Reputation: 53
I'm trying to do a bit of scraping in a c# application.
I am trying to access 4 pieces of information on the following page: https://smstestbed.nist.gov/vds/current
The following function is where I am polling a live data feed from a remote machining tool. The problem I have is that whilst I have been able to print 'CreationTime' to a terminal, my XPath use is horrifically clunky and as far as This Link seems to suggest I should be able to do what I am doing in the 2 lines after my comment
"//This should be a far better way of accessing the data but for some reason the second line fails"
Unfortunately I am getting AvailabilityNode was Null.
public static void PollNIST()
{
string NISTSourceURL = "https://smstestbed.nist.gov/vds/current"; // Gives us a human friendly reference to the HTM
//-------------------------------- Current (mostly) Working Version---------------------------------------------------------------------------------
// Retrieve raw HTML
var NISTTargetURL = NISTSourceURL;
var NISTHttpClient = new HttpClient();
var NISTXMLRaw = NISTHttpClient.GetStringAsync(NISTTargetURL); // We now have all of the HTML / XML Data as a raw string
//Console.WriteLine(MazXMLRaw.Result); // Prints the resulting HTML to a terminal as a debug tool (Works)
XmlDocument CurNISTXML = new XmlDocument(); // Generate Blank XML Doc
CurNISTXML.LoadXml(NISTXMLRaw.Result); // This (".result") passes the actual string?, should then be loaded into new XML file
var elementHeader = CurNISTXML.GetElementsByTagName("Header");
var curNISTHeader = elementHeader.Item(0);
var creationTime = curNISTHeader.Attributes[0]; // We actually have the creationTime
string CurNISTTime = creationTime.InnerText; ; // //*[@id="mtconnect content"]/ul/li[1]

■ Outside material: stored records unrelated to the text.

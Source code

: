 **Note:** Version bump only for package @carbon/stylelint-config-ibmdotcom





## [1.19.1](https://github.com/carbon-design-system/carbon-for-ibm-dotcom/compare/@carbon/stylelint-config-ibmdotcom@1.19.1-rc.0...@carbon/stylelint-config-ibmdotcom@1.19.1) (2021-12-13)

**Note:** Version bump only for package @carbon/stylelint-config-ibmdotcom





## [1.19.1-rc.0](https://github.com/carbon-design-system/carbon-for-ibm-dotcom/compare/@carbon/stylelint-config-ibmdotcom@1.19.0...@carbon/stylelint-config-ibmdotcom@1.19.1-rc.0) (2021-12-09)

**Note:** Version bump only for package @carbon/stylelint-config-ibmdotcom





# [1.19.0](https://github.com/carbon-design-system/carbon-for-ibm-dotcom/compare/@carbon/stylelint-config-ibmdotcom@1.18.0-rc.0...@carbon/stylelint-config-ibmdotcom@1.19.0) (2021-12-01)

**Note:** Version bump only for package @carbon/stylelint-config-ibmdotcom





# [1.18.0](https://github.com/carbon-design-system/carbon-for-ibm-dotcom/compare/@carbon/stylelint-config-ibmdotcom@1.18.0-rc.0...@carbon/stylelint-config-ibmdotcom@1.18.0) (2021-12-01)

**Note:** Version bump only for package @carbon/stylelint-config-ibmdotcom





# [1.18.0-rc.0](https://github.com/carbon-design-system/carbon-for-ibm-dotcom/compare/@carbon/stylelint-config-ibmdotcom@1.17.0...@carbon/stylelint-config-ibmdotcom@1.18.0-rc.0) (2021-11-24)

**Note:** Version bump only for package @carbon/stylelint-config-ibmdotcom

//This should be a far better way of accessing the data but for some reason the second line fails
XmlNode AvailabilityNode = CurNISTXML.SelectSingleNode("/table[1]/tbody/tr[1]"); //*[@id="mtconnect content"]/table[1]/tbody/tr[1]/td[7] // Xpath Availability
var CurNISTStatus = AvailabilityNode.InnerText; // //*[@id="mtconnect content"]/ul/li[1]
string CurNistX = ""; // //*[@id="mtconnect content"]/table[5]/tbody/tr/td[7]
string CurNistY = ""; // //*[@id="mtconnect content"]/table[6]/tbody/tr/td[7]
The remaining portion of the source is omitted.